+++ Provided records +++

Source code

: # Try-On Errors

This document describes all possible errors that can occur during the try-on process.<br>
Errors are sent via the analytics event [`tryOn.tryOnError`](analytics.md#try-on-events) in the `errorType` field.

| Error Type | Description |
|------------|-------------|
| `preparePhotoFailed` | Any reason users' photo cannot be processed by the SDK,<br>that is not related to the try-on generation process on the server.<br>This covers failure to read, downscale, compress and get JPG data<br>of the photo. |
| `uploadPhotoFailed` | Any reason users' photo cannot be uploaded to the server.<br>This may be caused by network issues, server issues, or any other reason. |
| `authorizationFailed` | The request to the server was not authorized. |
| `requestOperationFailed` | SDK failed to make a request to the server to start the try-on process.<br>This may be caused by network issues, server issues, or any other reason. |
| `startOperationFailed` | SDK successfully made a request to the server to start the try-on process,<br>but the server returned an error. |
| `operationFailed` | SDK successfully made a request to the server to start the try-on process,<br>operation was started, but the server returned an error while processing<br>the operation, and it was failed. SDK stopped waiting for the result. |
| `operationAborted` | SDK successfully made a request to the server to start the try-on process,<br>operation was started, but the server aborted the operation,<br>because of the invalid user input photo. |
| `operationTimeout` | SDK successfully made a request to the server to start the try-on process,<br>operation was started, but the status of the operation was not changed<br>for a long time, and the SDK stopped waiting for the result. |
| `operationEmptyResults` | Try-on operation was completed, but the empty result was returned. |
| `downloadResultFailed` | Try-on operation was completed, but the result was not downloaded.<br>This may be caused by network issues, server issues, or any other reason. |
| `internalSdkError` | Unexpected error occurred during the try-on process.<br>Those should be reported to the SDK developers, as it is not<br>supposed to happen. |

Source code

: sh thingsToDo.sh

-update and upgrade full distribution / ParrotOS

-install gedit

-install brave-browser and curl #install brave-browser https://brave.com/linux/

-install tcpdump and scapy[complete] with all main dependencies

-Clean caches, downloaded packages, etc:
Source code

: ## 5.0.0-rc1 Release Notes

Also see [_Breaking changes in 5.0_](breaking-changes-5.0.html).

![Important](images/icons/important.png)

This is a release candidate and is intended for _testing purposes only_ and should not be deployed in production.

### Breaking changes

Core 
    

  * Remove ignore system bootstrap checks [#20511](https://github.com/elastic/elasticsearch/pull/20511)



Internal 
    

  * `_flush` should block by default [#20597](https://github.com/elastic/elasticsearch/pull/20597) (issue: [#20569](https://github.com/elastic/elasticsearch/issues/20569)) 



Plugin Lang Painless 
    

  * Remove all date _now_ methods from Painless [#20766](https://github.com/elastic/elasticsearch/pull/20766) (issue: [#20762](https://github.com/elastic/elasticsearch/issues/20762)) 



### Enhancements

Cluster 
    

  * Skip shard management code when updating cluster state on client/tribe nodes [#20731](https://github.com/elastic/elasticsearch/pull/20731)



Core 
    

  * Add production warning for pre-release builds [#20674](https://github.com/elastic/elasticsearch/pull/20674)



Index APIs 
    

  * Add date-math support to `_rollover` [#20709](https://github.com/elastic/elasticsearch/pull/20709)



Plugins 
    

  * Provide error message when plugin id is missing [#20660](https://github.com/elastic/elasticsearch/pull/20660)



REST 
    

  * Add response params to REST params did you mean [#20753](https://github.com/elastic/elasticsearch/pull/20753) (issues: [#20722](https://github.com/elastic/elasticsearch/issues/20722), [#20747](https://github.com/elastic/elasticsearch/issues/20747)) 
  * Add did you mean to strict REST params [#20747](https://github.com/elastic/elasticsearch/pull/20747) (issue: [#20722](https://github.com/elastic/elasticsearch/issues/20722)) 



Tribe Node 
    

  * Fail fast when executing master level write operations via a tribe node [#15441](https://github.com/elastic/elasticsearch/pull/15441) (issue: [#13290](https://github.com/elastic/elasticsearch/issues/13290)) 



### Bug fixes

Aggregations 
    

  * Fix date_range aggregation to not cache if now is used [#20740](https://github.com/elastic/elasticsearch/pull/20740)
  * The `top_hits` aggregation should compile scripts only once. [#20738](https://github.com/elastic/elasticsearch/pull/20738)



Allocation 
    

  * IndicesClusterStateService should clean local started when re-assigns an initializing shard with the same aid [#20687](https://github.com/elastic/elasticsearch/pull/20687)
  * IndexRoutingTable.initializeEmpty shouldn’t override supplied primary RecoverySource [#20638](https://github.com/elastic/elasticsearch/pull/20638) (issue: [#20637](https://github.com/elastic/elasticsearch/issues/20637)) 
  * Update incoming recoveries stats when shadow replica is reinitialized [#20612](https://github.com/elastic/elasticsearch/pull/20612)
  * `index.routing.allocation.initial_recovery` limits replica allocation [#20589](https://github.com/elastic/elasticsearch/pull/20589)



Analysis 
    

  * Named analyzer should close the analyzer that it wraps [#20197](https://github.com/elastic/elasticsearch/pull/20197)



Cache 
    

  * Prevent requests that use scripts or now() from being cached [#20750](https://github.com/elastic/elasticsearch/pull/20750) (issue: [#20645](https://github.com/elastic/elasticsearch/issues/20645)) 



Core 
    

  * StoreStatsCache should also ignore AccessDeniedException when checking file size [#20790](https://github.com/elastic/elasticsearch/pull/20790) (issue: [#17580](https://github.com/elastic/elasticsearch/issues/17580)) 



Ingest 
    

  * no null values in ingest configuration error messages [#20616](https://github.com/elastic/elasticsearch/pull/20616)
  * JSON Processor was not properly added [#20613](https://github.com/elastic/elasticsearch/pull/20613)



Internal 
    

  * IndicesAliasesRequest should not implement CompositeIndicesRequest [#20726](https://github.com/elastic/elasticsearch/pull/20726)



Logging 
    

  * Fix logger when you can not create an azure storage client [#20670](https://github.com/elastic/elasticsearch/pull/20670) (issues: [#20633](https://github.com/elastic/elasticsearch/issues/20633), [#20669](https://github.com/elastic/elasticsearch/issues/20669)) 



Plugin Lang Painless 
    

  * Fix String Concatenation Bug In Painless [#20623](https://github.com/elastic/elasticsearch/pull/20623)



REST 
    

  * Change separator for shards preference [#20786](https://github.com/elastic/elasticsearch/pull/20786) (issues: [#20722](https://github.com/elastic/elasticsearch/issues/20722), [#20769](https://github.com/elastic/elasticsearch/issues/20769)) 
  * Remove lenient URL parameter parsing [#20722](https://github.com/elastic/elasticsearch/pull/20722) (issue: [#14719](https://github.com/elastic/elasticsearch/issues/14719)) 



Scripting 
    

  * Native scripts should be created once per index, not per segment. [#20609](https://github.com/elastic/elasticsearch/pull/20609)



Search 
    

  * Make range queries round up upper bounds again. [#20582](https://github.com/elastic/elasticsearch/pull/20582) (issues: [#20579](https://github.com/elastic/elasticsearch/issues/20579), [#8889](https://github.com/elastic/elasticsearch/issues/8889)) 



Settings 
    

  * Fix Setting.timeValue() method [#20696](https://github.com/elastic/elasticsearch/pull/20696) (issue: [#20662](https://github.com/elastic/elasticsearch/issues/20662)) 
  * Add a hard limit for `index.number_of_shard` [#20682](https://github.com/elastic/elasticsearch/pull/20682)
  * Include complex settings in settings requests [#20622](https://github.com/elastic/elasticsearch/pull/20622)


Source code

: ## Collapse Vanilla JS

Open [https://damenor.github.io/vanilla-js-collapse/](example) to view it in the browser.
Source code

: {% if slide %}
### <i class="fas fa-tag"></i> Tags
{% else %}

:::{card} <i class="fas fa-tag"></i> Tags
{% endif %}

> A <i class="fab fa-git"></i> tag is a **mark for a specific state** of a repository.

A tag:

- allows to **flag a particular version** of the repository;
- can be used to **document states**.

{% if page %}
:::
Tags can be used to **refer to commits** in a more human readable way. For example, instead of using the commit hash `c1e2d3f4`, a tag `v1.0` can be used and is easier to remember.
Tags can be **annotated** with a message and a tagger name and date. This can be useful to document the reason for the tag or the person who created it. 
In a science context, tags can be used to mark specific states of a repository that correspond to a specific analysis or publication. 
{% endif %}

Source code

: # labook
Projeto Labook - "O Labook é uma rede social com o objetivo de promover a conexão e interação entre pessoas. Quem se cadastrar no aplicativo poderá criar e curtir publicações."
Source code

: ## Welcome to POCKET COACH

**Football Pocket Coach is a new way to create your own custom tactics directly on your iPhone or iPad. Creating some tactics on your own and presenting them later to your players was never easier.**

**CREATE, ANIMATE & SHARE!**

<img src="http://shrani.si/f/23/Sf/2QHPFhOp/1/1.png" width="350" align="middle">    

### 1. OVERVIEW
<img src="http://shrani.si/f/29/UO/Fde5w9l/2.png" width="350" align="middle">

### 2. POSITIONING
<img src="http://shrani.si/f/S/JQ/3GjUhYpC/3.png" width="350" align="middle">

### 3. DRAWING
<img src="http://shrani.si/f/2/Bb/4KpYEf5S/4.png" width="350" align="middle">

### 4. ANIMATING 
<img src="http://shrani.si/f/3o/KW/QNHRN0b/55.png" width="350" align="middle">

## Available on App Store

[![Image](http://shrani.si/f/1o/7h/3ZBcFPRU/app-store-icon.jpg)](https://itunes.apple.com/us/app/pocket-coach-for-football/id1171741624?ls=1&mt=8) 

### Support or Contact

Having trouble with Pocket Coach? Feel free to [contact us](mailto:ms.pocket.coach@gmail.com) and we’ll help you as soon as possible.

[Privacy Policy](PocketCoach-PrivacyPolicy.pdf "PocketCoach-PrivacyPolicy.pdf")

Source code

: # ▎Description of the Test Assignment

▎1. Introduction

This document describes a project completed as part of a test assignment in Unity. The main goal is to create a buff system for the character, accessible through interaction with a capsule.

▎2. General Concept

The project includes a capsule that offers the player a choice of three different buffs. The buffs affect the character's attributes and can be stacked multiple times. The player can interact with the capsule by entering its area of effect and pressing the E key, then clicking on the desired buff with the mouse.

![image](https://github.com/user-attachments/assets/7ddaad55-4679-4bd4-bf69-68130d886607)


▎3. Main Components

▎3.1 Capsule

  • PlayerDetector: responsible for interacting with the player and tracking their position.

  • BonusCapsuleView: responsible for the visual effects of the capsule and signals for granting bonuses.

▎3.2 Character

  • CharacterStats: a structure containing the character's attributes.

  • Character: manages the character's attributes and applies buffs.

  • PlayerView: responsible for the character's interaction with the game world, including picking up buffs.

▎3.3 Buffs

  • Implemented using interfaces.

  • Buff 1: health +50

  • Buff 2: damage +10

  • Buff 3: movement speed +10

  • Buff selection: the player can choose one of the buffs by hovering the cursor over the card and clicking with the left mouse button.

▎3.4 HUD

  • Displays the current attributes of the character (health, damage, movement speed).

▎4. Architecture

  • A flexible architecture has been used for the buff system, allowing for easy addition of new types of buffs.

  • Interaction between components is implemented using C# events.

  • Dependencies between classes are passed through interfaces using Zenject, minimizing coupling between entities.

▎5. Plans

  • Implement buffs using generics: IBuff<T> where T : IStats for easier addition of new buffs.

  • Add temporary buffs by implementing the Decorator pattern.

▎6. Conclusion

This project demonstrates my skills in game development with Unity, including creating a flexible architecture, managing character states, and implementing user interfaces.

+++

Reproduce every line of the entries above, unchanged, from the very first one down to and including the line containing "the photo. |".

Source code

: # Try-On Errors

This document describes all possible errors that can occur during the try-on process.<br>
Errors are sent via the analytics event [`tryOn.tryOnError`](analytics.md#try-on-events) in the `errorType` field.

| Error Type | Description |
|------------|-------------|
| `preparePhotoFailed` | Any reason users' photo cannot be processed by the SDK,<br>that is not related to the try-on generation process on the server.<br>This covers failure to read, downscale, compress and get JPG data<br>of the photo. |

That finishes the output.